May 21 2009 Published by Mario Sechi under America, Geopolitica

By Scott Stewart and Fred Burton

Rey Guerra, the former sheriff of Starr County, Texas, pleaded guilty May 1 to a narcotics conspiracy charge in federal district court in McAllen, Texas. Guerra admitted to using information obtained in his official capacity to help a friend (a Mexican drug trafficker allegedly associated with Los Zetas) evade U.S. counternarcotics efforts. On at least one occasion, Guerra also attempted to learn the identity of a confidential informant who had provided authorities with information regarding cartel operations so he could pass it to his cartel contact.

In addition to providing intelligence to Los Zetas, Guerra also reportedly helped steer investigations away from people and facilities associated with Los Zetas. He also sought to block progress on investigations into arrested individuals associated with Los Zetas to protect other members associated with the organization. Guerra is scheduled for sentencing July 29; he faces 10 years to life imprisonment, fines of up to $4 million and five years of supervised release.

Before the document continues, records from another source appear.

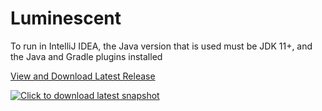 # Luminescent
To run in IntelliJ IDEA, the Java version that is used must be JDK 11+, and the Java and Gradle plugins installed

[View and Download Latest Release](/../../releases/latest)

[![Click to download latest snapshot](/../../workflows/Download%20Latest%20Snapshot/badge.svg?branch=major-update)](/../../releases/download/major-update-snapshot/Luminescent.jar)
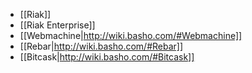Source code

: * [[Riak]]
* [[Riak Enterprise]]
* [[Webmachine|http://wiki.basho.com/#Webmachine]]
* [[Rebar|http://wiki.basho.com/#Rebar]]
* [[Bitcask|http://wiki.basho.com/#Bitcask]]

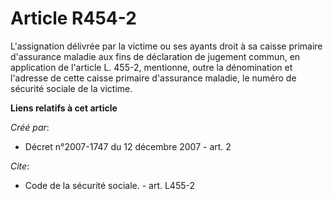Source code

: # Article R454-2

L'assignation délivrée par la victime ou ses ayants droit à sa caisse primaire d'assurance maladie aux fins de déclaration de
jugement commun, en application de l'article L. 455-2, mentionne, outre la dénomination et l'adresse de cette caisse primaire
d'assurance maladie, le numéro de sécurité sociale de la victime.

**Liens relatifs à cet article**

_Créé par_:

  - Décret n°2007-1747 du 12 décembre 2007 - art. 2

_Cite_:

  - Code de la sécurité sociale. - art. L455-2
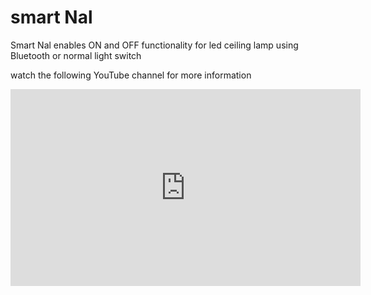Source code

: # smart Nal
Smart Nal enables ON and OFF functionality for led ceiling lamp using Bluetooth or normal light switch

watch the following YouTube channel for more information

<p align="center">
  <iframe width="560" height="315" src="https://www.youtube.com/embed/videoseries?list=PLivrBlTrqPpaUyPcGpUUAaZgcAJCYTLqt" title="YouTube video player" frameborder="0"       allow="accelerometer; autoplay; clipboard-write; encrypted-media; gyroscope; picture-in-picture" allowfullscreen>
  </iframe>
</p>
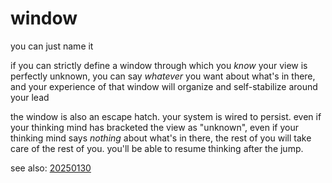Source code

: # window

you can just name it

if you can strictly define a window through which you _know_ your view is perfectly unknown, you can say _whatever_ you want about what's in there, and your experience of that window will organize and self-stabilize around your lead

the window is also an escape hatch. your system is wired to persist. even if your thinking mind has bracketed the view as "unknown", even if your thinking mind says _nothing_ about what's in there, the rest of you will take care of the rest of you. you'll be able to resume thinking after the jump.

see also: [20250130](../../01/30.md)
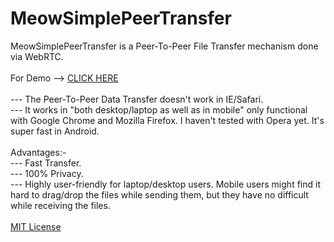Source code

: # MeowSimplePeerTransfer
MeowSimplePeerTransfer is a Peer-To-Peer File Transfer mechanism done via WebRTC.
<br><br>
For Demo --> <a href="http://www.windowsgeekpro.in/MeowSimplePeerTransfer/MeowFileTransfer.html">CLICK HERE</a>
<br> <br>
--- The Peer-To-Peer Data Transfer doesn't work in IE/Safari. <br>
--- It works in "both desktop/laptop as well as in mobile" only functional with Google Chrome and Mozilla Firefox. I haven't tested with Opera yet. It's super fast in Android. <br>
<br>
Advantages:- <br>
--- Fast Transfer. <br>
--- 100% Privacy. <br>
--- Highly user-friendly for laptop/desktop users. Mobile users might find it hard to drag/drop the files while sending them, but they have no difficult while receiving the files.
<br> 
<br>
<a href="https://github.com/ashumeow/MeowSimplePeerTransfer/blob/master/LICENSE">MIT License</a>
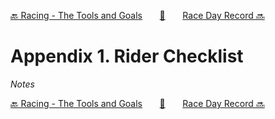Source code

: [🔙 Racing - The Tools and Goals][previous-chapter]&nbsp;&nbsp;&nbsp;&nbsp;&nbsp;&nbsp;&nbsp;[🏡][readme]&nbsp;&nbsp;&nbsp;&nbsp;&nbsp;&nbsp;&nbsp;[Race Day Record 🔜][upcoming-chapter]

# Appendix 1. Rider Checklist

_Notes_

[🔙 Racing - The Tools and Goals][previous-chapter]&nbsp;&nbsp;&nbsp;&nbsp;&nbsp;&nbsp;&nbsp;[🏡][readme]&nbsp;&nbsp;&nbsp;&nbsp;&nbsp;&nbsp;&nbsp;[Race Day Record 🔜][upcoming-chapter]

[readme]: README.md
[previous-chapter]: ch26-racing-the-tools-and-goals.md
[upcoming-chapter]: ap02-race-day-record.md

Guerra is just one of a growing number of officials on the U.S. side of the border who have been recruited as agents for Mexico’s powerful and sophisticated drug cartels. Indeed, when one examines the reach and scope of the Mexican cartels’ efforts to recruit agents inside the United States to provide intelligence and act on the cartels’ behalf, it becomes apparent that the cartels have demonstrated the ability to operate more like a foreign intelligence service than a traditional criminal organization.

Fluidity and Flexibility

For many years now, STRATFOR has followed developments along the U.S.-Mexican border and has studied the dynamics of the cross-border illicit flow of people, drugs, weapons and cash.

One of the most notable characteristics about this flow of contraband is its flexibility. When smugglers encounter an obstacle to the flow of their product, they find ways to avoid it. For example, as we’ve previously discussed in the case of the extensive border fence in the San Diego sector, drug traffickers and human smugglers diverted a good portion of their volume around the wall to the Tucson sector; they even created an extensive network of tunnels under the fence to keep their contraband (and profits) flowing.

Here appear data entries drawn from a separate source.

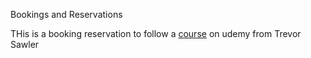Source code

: Bookings and Reservations 

THis is a booking reservation to follow a [course](https://www.udemy.com/course/building-modern-web-applications-with-go/learn/lecture/23009688#overview) on udemy from Trevor Sawler
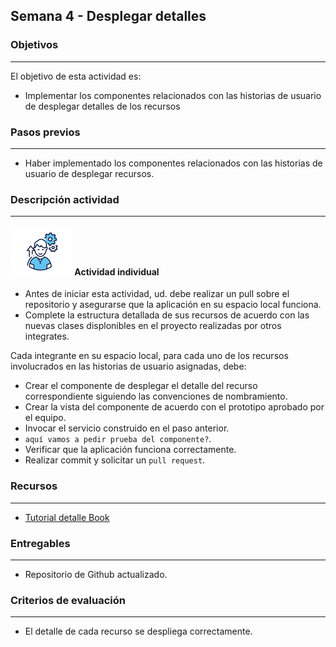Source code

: ## Semana 4 - Desplegar detalles

### Objetivos

---

El objetivo de esta actividad es:

- Implementar los componentes relacionados con las historias de usuario de desplegar detalles de los recursos

### Pasos previos

---

- Haber implementado los componentes relacionados con las historias de usuario de desplegar recursos.

### Descripción actividad

---

#### ![](./../../assets/images/individuo.png) Actividad individual

- Antes de iniciar esta actividad, ud. debe realizar un pull sobre el repositorio y
  asegurarse que la aplicación en su espacio local funciona.
- Complete la estructura detallada de sus recursos de acuerdo con las nuevas clases displonibles en el proyecto realizadas por otros integrates.

Cada integrante en su espacio local, para cada uno de los recursos involucrados en las historias de usuario asignadas, debe:

- Crear el componente de desplegar el detalle del recurso correspondiente siguiendo las convenciones de nombramiento.
- Crear la vista del componente de acuerdo con el prototipo aprobado por el equipo.
- Invocar el servicio construido en el paso anterior.
- `aquí vamos a pedir prueba del componente?`.
- Verificar que la aplicación funciona correctamente.
- Realizar commit y solicitar un `pull request`.

### Recursos

---

- [Tutorial detalle Book](https://misovirtual.virtual.uniandes.edu.co/codelabs/angular-books-listar-detalle/#0)

### Entregables

---

- Repositorio de Github actualizado.

### Criterios de evaluación

---

- El detalle de cada recurso se despliega correctamente.

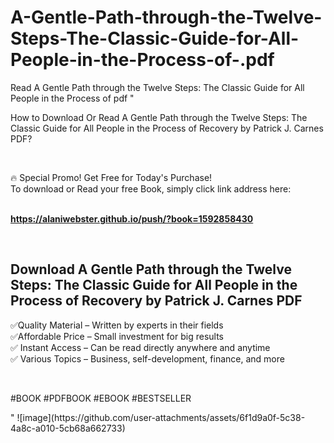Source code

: # A-Gentle-Path-through-the-Twelve-Steps-The-Classic-Guide-for-All-People-in-the-Process-of-.pdf
Read A Gentle Path through the Twelve Steps: The Classic Guide for All People in the Process of  pdf
"<p>How to Download Or Read A Gentle Path through the Twelve Steps: The Classic Guide for All People in the Process of Recovery by Patrick J. Carnes PDF?</p>
<p>&nbsp;</p>
<p>&#128293;  Special Promo! Get Free for Today's Purchase!<br />To download or Read your free Book, simply click link address here:&nbsp;<br />&nbsp;</p>
<p><a href=""https://alaniwebster.github.io/push/?book=1592858430""><strong>https://alaniwebster.github.io/push/?book=1592858430</strong></a></p>
<p>&nbsp;</p>
<h2>Download A Gentle Path through the Twelve Steps: The Classic Guide for All People in the Process of Recovery by Patrick J. Carnes PDF</h2>
<p>&#x2705;Quality Material &ndash; Written by experts in their fields<br />&#x2705;Affordable Price &ndash; Small investment for big results<br />&#x2705; Instant Access &ndash; Can be read directly anywhere and anytime<br />&#x2705; Various Topics &ndash; Business, self-development, finance, and more</p>
<p>&nbsp;</p>
<p>#BOOK #PDFBOOK #EBOOK #BESTSELLER</p>
"
![image](https://github.com/user-attachments/assets/6f1d9a0f-5c38-4a8c-a010-5cb68a662733)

Likewise, as maritime and air interdiction efforts between South America and Mexico have become more successful, Central America has become increasingly important to the flow of narcotics from South America to the United States. This reflects how the drug-trafficking organizations have adjusted their method of shipment and their trafficking routes to avoid interdiction efforts and maintain the northward flow of narcotics.

Over the past few years, a great deal of public and government attention has focused on the U.S.-Mexican border. In response to this attention, the federal and border state governments in the United States have erected more barriers, installed an array of cameras and sensors and increased the manpower committed to securing the border. While these efforts certainly have not hermetically sealed the border, they do appear to be having some impact — an impact magnified by the effectiveness of interdiction efforts elsewhere along the narcotics supply chain.

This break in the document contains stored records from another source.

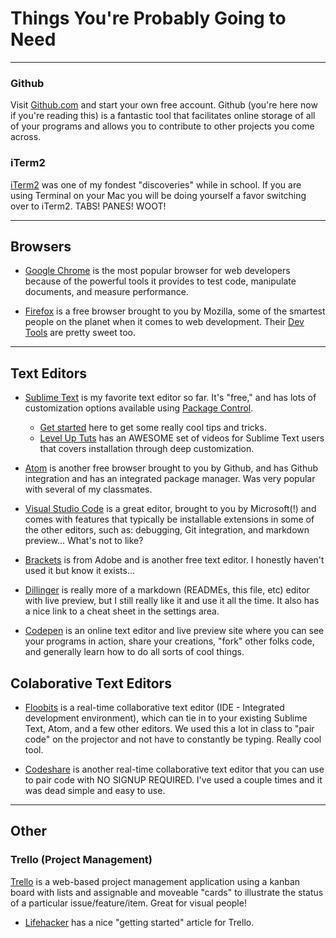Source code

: # Things You're Probably Going to Need
***

### Github 
Visit [Github.com](https://github.com) and start your own free account. Github (you're here now if you're reading this) is a fantastic tool that facilitates online storage of all of your programs and allows you to contribute to other projects you come across. 

### iTerm2 
[iTerm2](https://www.iterm2.com/) was one of my fondest "discoveries" while in school. If you are using Terminal on your Mac you will be doing yourself a favor switching over to iTerm2. TABS! PANES! WOOT! 

*** 
## Browsers 
- [Google Chrome](https://www.google.com/chrome/) is the most popular browser for web developers because of the powerful tools it provides to test code, manipulate documents, and measure performance. 

- [Firefox](https://www.mozilla.org/en-US/firefox/new/) is a free browser brought to you by Mozilla, some of the smartest people on the planet when it comes to web development. Their [Dev Tools](https://developer.mozilla.org/en-US/docs/Tools) are pretty sweet too. 

*** 
## Text Editors
- [Sublime Text](https://www.sublimetext.com/) is my favorite text editor so far. It's "free," and has lots of customization options available using [Package Control](https://packagecontrol.io/). 
  - [Get started](https://scotch.io/bar-talk/best-of-sublime-text-3-features-plugins-and-settings) here to get some really cool tips and tricks. 
  - [Level Up Tuts](https://www.youtube.com/playlist?list=PLLnpHn493BHEYF4EX3sAhVG2rTqCvLnsP) has an AWESOME set of videos for Sublime Text users that covers installation through deep customization. 

- [Atom](https://atom.io/) is another free browser brought to you by Github, and has Github integration and has an integrated package manager. Was very popular with several of my classmates.

- [Visual Studio Code](https://code.visualstudio.com/) is a great editor, brought to you by Microsoft(!) and comes with features that typically be installable extensions in some of the other editors, such as: debugging, Git integration, and markdown preview... What's not to like?

- [Brackets](http://brackets.io/) is from Adobe and is another free text editor. I honestly haven't used it but know it exists...

- [Dillinger](http://dillinger.io/) is really more of a markdown (READMEs, this file, etc) editor with live preview, but I still really like it and use it all the time. It also has a nice link to a cheat sheet in the settings area.

- [Codepen](https://codepen.io) is an online text editor and live preview site where you can see your programs in action, share your creations, "fork" other folks code, and generally learn how to do all sorts of cool things.

## Colaborative Text Editors
- [Floobits](https://floobits.com) is a real-time collaborative text editor (IDE - Integrated development environment), which can tie in to your existing Sublime Text, Atom, and a few other editors. We used this a lot in class to "pair code" on the projector and not have to constantly be typing. Really cool tool.

- [Codeshare](https://codeshare.io/) is another real-time collaborative text editor that you can use to pair code with NO SIGNUP REQUIRED. I've used a couple times and it was dead simple and easy to use.

*** 
## Other
### Trello (Project Management)
[Trello]() is a web-based project management application using a kanban board with lists and assignable and moveable "cards" to illustrate the status of a particular issue/feature/item. Great for visual people!
- [Lifehacker](http://lifehacker.com/how-to-use-trello-to-organize-your-entire-life-1683821040) has a nice "getting started" article for Trello.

According to the most recent statistics from the Drug Enforcement Administration, from January 2007 through September 2008 the price per pure gram of cocaine increased 89.1 percent, or from $96.61 to $182.73, while the purity of cocaine seized on the street decreased 31.3 percent, dropping from 67 percent pure cocaine to 46 percent pure cocaine. Recent anecdotal reports from law enforcement sources indicate that cocaine prices have remained high, and that the purity of cocaine on the street has remained poor.

Overcoming Human Obstacles

In another interesting trend that has emerged over the past few years, as border security has tightened and as the flow of narcotics has been impeded, the number of U.S. border enforcement officers arrested on charges of corruption has increased notably. This increased corruption represents a logical outcome of the fluidity of the flow of contraband. As the obstacles posed by border enforcement have become more daunting, people have become the weak link in the enforcement system. In some ways, people are like tunnels under the border wall — i.e., channels employed by the traffickers to help their goods get to market.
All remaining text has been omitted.